Des chercheurs du LCP-A2MC et du CRM2 aux côtés d’experts internationaux ont montré qu’il était possible d’utiliser le désordre de la matière pour réduire la conductivité thermique d’un corps, résultat pouvant être applicable dans l’électronique avec les cristaux mixtes semiconducteurs. Ces travaux ont été publiés dans Scientific Reports 10, 19803 (2020).
Du désordre dans la matière
Le désordre au sein de la matière complexe résultant d’un mélange de corps purs (composés d’une seule liaison chimique dans le cas présent) est source de comportements singuliers, inexistants dans chacun des corps purs constitutifs du mélange. Ainsi, un groupe international de chercheurs (France, Portugal, Inde, Pologne) relevant pour partie de l’Université de Lorraine (LCP-A2MC & CRM2) a étudié un matériau désordonné, idéalement simple, ne combinant que deux types de liaisons chimiques (soit un mélange de deux corps purs) disposées aléatoirement sur un réseau régulier (cristallin). Ils ont montré que par application d’une haute pression statique les liaisons minoritaires auto-connectées (par le simple jeu de la disposition aléatoire des liaisons dans le cristal) peuvent se « figer » en chaines rigides lorsque l’on tente de les forcer à vibrer de concert avec les liaisons de même type mais isolées dans l’environnement de l’autre espèce (majoritaire). Cela montre que l’on peut utiliser le désordre pour réduire la conductivité thermique d’un corps, avec des applications possibles dans le domaine de l’électronique en rapport avec les cristaux mixtes semiconducteurs. Cette capacité est par ailleurs modulable selon que les liaisons minoritaires percolent, i.e., sont auto-connectées à l’infini, ou pas.
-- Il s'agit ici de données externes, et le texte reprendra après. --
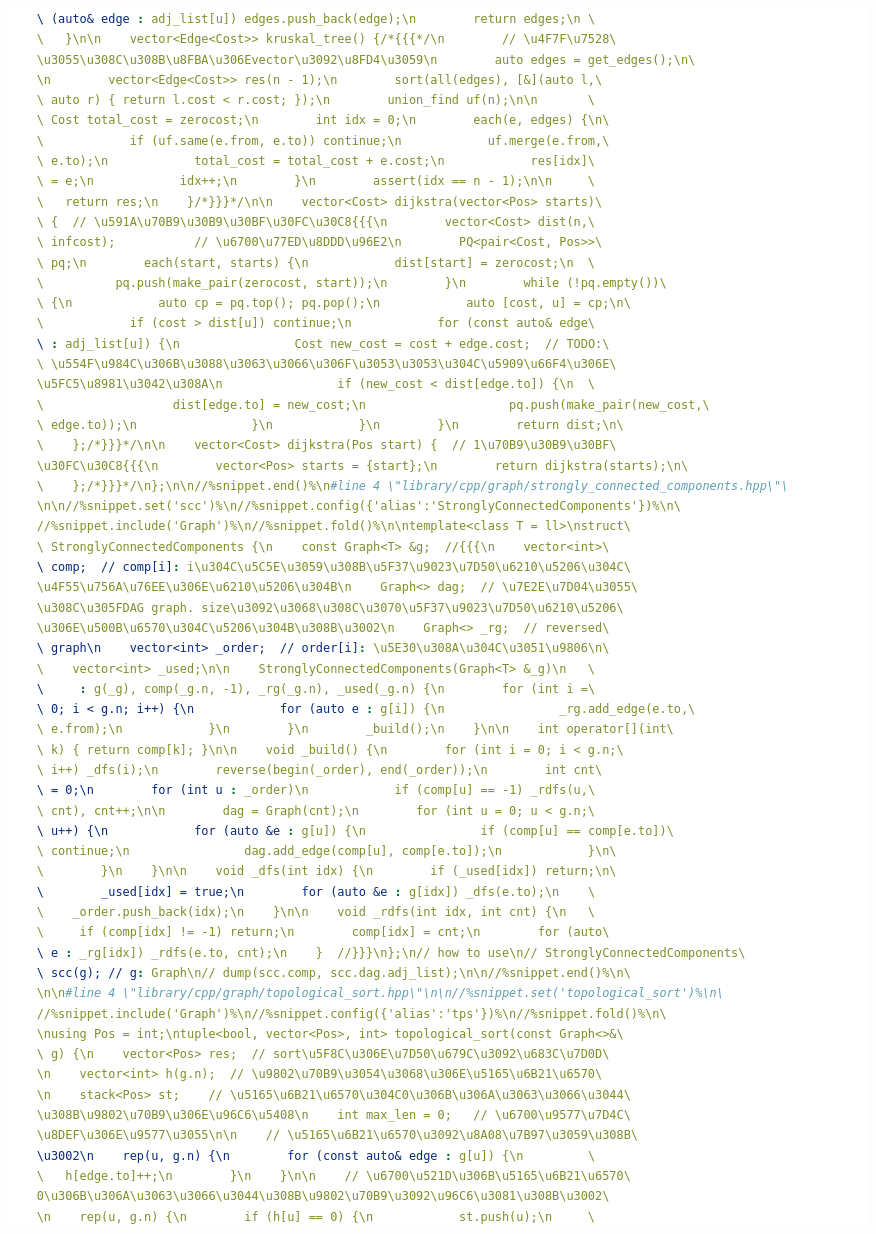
```yaml
    \ (auto& edge : adj_list[u]) edges.push_back(edge);\n        return edges;\n \
    \   }\n\n    vector<Edge<Cost>> kruskal_tree() {/*{{{*/\n        // \u4F7F\u7528\
    \u3055\u308C\u308B\u8FBA\u306Evector\u3092\u8FD4\u3059\n        auto edges = get_edges();\n\
    \n        vector<Edge<Cost>> res(n - 1);\n        sort(all(edges), [&](auto l,\
    \ auto r) { return l.cost < r.cost; });\n        union_find uf(n);\n\n       \
    \ Cost total_cost = zerocost;\n        int idx = 0;\n        each(e, edges) {\n\
    \            if (uf.same(e.from, e.to)) continue;\n            uf.merge(e.from,\
    \ e.to);\n            total_cost = total_cost + e.cost;\n            res[idx]\
    \ = e;\n            idx++;\n        }\n        assert(idx == n - 1);\n\n     \
    \   return res;\n    }/*}}}*/\n\n    vector<Cost> dijkstra(vector<Pos> starts)\
    \ {  // \u591A\u70B9\u30B9\u30BF\u30FC\u30C8{{{\n        vector<Cost> dist(n,\
    \ infcost);           // \u6700\u77ED\u8DDD\u96E2\n        PQ<pair<Cost, Pos>>\
    \ pq;\n        each(start, starts) {\n            dist[start] = zerocost;\n  \
    \          pq.push(make_pair(zerocost, start));\n        }\n        while (!pq.empty())\
    \ {\n            auto cp = pq.top(); pq.pop();\n            auto [cost, u] = cp;\n\
    \            if (cost > dist[u]) continue;\n            for (const auto& edge\
    \ : adj_list[u]) {\n                Cost new_cost = cost + edge.cost;  // TODO:\
    \ \u554F\u984C\u306B\u3088\u3063\u3066\u306F\u3053\u3053\u304C\u5909\u66F4\u306E\
    \u5FC5\u8981\u3042\u308A\n                if (new_cost < dist[edge.to]) {\n  \
    \                  dist[edge.to] = new_cost;\n                    pq.push(make_pair(new_cost,\
    \ edge.to));\n                }\n            }\n        }\n        return dist;\n\
    \    };/*}}}*/\n\n    vector<Cost> dijkstra(Pos start) {  // 1\u70B9\u30B9\u30BF\
    \u30FC\u30C8{{{\n        vector<Pos> starts = {start};\n        return dijkstra(starts);\n\
    \    };/*}}}*/\n};\n\n//%snippet.end()%\n#line 4 \"library/cpp/graph/strongly_connected_components.hpp\"\
    \n\n//%snippet.set('scc')%\n//%snippet.config({'alias':'StronglyConnectedComponents'})%\n\
    //%snippet.include('Graph')%\n//%snippet.fold()%\n\ntemplate<class T = ll>\nstruct\
    \ StronglyConnectedComponents {\n    const Graph<T> &g;  //{{{\n    vector<int>\
    \ comp;  // comp[i]: i\u304C\u5C5E\u3059\u308B\u5F37\u9023\u7D50\u6210\u5206\u304C\
    \u4F55\u756A\u76EE\u306E\u6210\u5206\u304B\n    Graph<> dag;  // \u7E2E\u7D04\u3055\
    \u308C\u305FDAG graph. size\u3092\u3068\u308C\u3070\u5F37\u9023\u7D50\u6210\u5206\
    \u306E\u500B\u6570\u304C\u5206\u304B\u308B\u3002\n    Graph<> _rg;  // reversed\
    \ graph\n    vector<int> _order;  // order[i]: \u5E30\u308A\u304C\u3051\u9806\n\
    \    vector<int> _used;\n\n    StronglyConnectedComponents(Graph<T> &_g)\n   \
    \     : g(_g), comp(_g.n, -1), _rg(_g.n), _used(_g.n) {\n        for (int i =\
    \ 0; i < g.n; i++) {\n            for (auto e : g[i]) {\n                _rg.add_edge(e.to,\
    \ e.from);\n            }\n        }\n        _build();\n    }\n\n    int operator[](int\
    \ k) { return comp[k]; }\n\n    void _build() {\n        for (int i = 0; i < g.n;\
    \ i++) _dfs(i);\n        reverse(begin(_order), end(_order));\n        int cnt\
    \ = 0;\n        for (int u : _order)\n            if (comp[u] == -1) _rdfs(u,\
    \ cnt), cnt++;\n\n        dag = Graph(cnt);\n        for (int u = 0; u < g.n;\
    \ u++) {\n            for (auto &e : g[u]) {\n                if (comp[u] == comp[e.to])\
    \ continue;\n                dag.add_edge(comp[u], comp[e.to]);\n            }\n\
    \        }\n    }\n\n    void _dfs(int idx) {\n        if (_used[idx]) return;\n\
    \        _used[idx] = true;\n        for (auto &e : g[idx]) _dfs(e.to);\n    \
    \    _order.push_back(idx);\n    }\n\n    void _rdfs(int idx, int cnt) {\n   \
    \     if (comp[idx] != -1) return;\n        comp[idx] = cnt;\n        for (auto\
    \ e : _rg[idx]) _rdfs(e.to, cnt);\n    }  //}}}\n};\n// how to use\n// StronglyConnectedComponents\
    \ scc(g); // g: Graph\n// dump(scc.comp, scc.dag.adj_list);\n\n//%snippet.end()%\n\
    \n\n#line 4 \"library/cpp/graph/topological_sort.hpp\"\n\n//%snippet.set('topological_sort')%\n\
    //%snippet.include('Graph')%\n//%snippet.config({'alias':'tps'})%\n//%snippet.fold()%\n\
    \nusing Pos = int;\ntuple<bool, vector<Pos>, int> topological_sort(const Graph<>&\
    \ g) {\n    vector<Pos> res;  // sort\u5F8C\u306E\u7D50\u679C\u3092\u683C\u7D0D\
    \n    vector<int> h(g.n);  // \u9802\u70B9\u3054\u3068\u306E\u5165\u6B21\u6570\
    \n    stack<Pos> st;    // \u5165\u6B21\u6570\u304C0\u306B\u306A\u3063\u3066\u3044\
    \u308B\u9802\u70B9\u306E\u96C6\u5408\n    int max_len = 0;   // \u6700\u9577\u7D4C\
    \u8DEF\u306E\u9577\u3055\n\n    // \u5165\u6B21\u6570\u3092\u8A08\u7B97\u3059\u308B\
    \u3002\n    rep(u, g.n) {\n        for (const auto& edge : g[u]) {\n         \
    \   h[edge.to]++;\n        }\n    }\n\n    // \u6700\u521D\u306B\u5165\u6B21\u6570\
    0\u306B\u306A\u3063\u3066\u3044\u308B\u9802\u70B9\u3092\u96C6\u3081\u308B\u3002\
    \n    rep(u, g.n) {\n        if (h[u] == 0) {\n            st.push(u);\n     \
```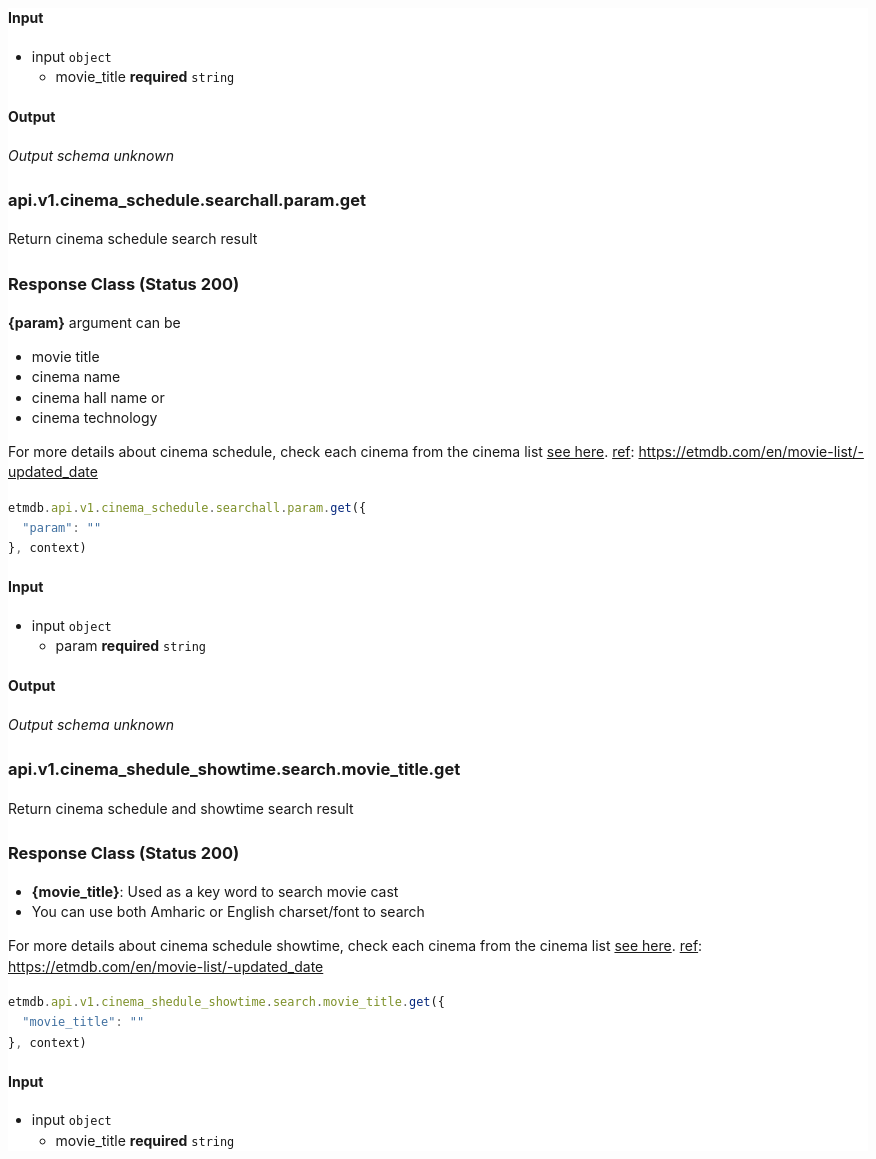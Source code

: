 #### Input
* input `object`
  * movie_title **required** `string`

#### Output
*Output schema unknown*

### api.v1.cinema_schedule.searchall.param.get
Return cinema schedule search result

### Response Class (Status 200)
__{param}__ argument can be
* movie title
* cinema name
* cinema hall name or
* cinema technology

For more details about cinema schedule, check each cinema from the cinema list [see here][ref].
[ref]: https://etmdb.com/en/movie-list/-updated_date


```js
etmdb.api.v1.cinema_schedule.searchall.param.get({
  "param": ""
}, context)
```

#### Input
* input `object`
  * param **required** `string`

#### Output
*Output schema unknown*

### api.v1.cinema_shedule_showtime.search.movie_title.get
Return cinema schedule and showtime search result

### Response Class (Status 200)
* __{movie_title}__: Used as a key word to search movie cast
* You can use both Amharic or English charset/font to search

For more details about cinema schedule showtime, check each cinema from the cinema list [see here][ref].
[ref]: https://etmdb.com/en/movie-list/-updated_date


```js
etmdb.api.v1.cinema_shedule_showtime.search.movie_title.get({
  "movie_title": ""
}, context)
```

#### Input
* input `object`
  * movie_title **required** `string`


[ref]: https://etmdb.com/en/cinema-list/-updated_date
[ref]: https://etmdb.com/en/cinema-list/-updated_date
[ref]: https://etmdb.com/en/company-list/company_name
[ref]: https://etmdb.com/en/company-list/-updated_date
[ref]: https://etmdb.com/en/job-list/-updated_date
[ref]: https://etmdb.com/en/job-list/-updated_date
[ref]: https://etmdb.com/en/cast-list/-updated_date
[ref]: https://etmdb.com/en/news-list/-updated_date
[ref]: https://etmdb.com/en/cast-list/-updated_date
[ref]: https://etmdb.com/en/movies/watchlist/id
[ref]: https://etmdb.com/en/movies/watchlist/id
Un résultat collaboratif obtenu grâce à une approche diversifiée
Le « gel de vibration » sous pression a été observé par diffusion d’un rayonnement laser visible (appelée aussi diffusion Raman) sous haute pression (à l’aide d’une cellule à enclumes de diamant) sur monocristal (LCP-A2MC, en collaboration avec Sorbonne Université) et sur poudre (BARC-Mumbai & JNCASR-Bangalore, Inde) obtenus à partir de divers cristaux mixtes à base de séléniure de zinc (ZnSe) originellement élaborés sous forme de lingots massifs (N. Copernicus University, Toruń, Pologne). La nature de la distribution des liaisons chimiques (imparfaitement aléatoire) a été pré-étudiée sur site (CRM2) par Résonance Magnétique Nucléaire. Des mesures de diffraction de rayons X sous pression, menées en collaboration (Sorbonne Université, LCP-A2MC) sur la ligne de lumière PSICHE du synchrotron francilien SOLEIL, ont permis d’identifier la gamme de pression utile à l’étude Raman (allant de 0 GPa, la pression ambiante, à 10 GPa – à noter que la pression au centre de la Terre s’élève à 350 GPa). Les spectres Raman ont été interprétés sur la base d’un modèle original des vibrations des cristaux mixtes désordonnés, dit « de percolation », développé sur site (LCP-A2MC), calculs ab initio à l’appui (Aveiro Universidade, Portugal).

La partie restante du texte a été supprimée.